» **What you are asked to do**
When you answer, restate the entries below without altering anything.
=== Section Start ===
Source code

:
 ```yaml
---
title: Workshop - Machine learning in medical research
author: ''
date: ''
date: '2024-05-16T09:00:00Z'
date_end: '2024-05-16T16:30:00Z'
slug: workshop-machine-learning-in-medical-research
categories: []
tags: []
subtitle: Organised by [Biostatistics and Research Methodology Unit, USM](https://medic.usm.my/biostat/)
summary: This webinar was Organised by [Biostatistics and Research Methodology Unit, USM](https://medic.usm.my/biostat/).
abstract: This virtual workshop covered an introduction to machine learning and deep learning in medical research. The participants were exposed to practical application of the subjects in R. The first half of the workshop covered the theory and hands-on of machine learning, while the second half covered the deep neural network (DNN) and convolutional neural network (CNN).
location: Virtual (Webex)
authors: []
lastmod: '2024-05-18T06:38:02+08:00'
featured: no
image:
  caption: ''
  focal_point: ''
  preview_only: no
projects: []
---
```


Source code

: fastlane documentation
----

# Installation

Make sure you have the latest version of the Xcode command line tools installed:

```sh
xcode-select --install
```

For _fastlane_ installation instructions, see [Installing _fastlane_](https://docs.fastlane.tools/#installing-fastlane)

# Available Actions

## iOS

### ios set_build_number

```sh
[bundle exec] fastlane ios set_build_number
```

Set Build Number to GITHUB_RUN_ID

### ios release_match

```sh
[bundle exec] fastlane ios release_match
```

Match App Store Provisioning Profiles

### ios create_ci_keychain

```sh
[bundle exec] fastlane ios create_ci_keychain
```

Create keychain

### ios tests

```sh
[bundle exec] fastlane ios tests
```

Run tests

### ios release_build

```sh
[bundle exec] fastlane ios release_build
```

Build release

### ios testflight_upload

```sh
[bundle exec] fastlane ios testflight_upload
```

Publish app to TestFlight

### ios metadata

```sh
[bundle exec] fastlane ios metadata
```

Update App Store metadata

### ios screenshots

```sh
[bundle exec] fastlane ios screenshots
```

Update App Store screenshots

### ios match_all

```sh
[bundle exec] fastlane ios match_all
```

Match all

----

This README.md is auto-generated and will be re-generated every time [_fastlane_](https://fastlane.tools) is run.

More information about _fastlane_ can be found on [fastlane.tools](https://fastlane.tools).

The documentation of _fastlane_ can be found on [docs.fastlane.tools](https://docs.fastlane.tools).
=== Section End ===
» **Output**
Source code

:
 ```yaml
---
title: Workshop - Machine learning in medical research
author: ''
date: ''
date: '2024-05-16T09:00:00Z'
date_end: '2024-05-16T16:30:00Z'
slug: workshop-machine-learning-in-medical-research
categories: []
tags: []
subtitle: Organised by [Biostatistics and Research Methodology Unit, USM](https://medic.usm.my/biostat/)
summary: This webinar was Organised by [Biostatistics and Research Methodology Unit, USM](https://medic.usm.my/biostat/).
abstract: This virtual workshop covered an introduction to machine learning and deep learning in medical research. The participants were exposed to practical application of the subjects in R. The first half of the workshop covered the theory and hands-on of machine learning, while the second half covered the deep neural network (DNN) and convolutional neural network (CNN).
location: Virtual (Webex)
authors: []
lastmod: '2024-05-18T06:38:02+08:00'
featured: no
image:
  caption: ''
  focal_point: ''
  preview_only: no
projects: []
---
```


Source code

: fastlane documentation
----

# Installation

Make sure you have the latest version of the Xcode command line tools installed:

```sh
xcode-select --install
```

For _fastlane_ installation instructions, see [Installing _fastlane_](https://docs.fastlane.tools/#installing-fastlane)

# Available Actions

## iOS

### ios set_build_number

```sh
[bundle exec] fastlane ios set_build_number
```

Set Build Number to GITHUB_RUN_ID

### ios release_match

```sh
[bundle exec] fastlane ios release_match
```

Match App Store Provisioning Profiles

### ios create_ci_keychain

```sh
[bundle exec] fastlane ios create_ci_keychain
```

Create keychain

### ios tests

```sh
[bundle exec] fastlane ios tests
```

Run tests

### ios release_build

```sh
[bundle exec] fastlane ios release_build
```

Build release

### ios testflight_upload

```sh
[bundle exec] fastlane ios testflight_upload
```

Publish app to TestFlight

### ios metadata

```sh
[bundle exec] fastlane ios metadata
```

Update App Store metadata

### ios screenshots

```sh
[bundle exec] fastlane ios screenshots
```

Update App Store screenshots

### ios match_all

```sh
[bundle exec] fastlane ios match_all
```

Match all

----

This README.md is auto-generated and will be re-generated every time [_fastlane_](https://fastlane.tools) is run.

More information about _fastlane_ can be found on [fastlane.tools](https://fastlane.tools).

The documentation of _fastlane_ can be found on [docs.fastlane.tools](https://docs.fastlane.tools).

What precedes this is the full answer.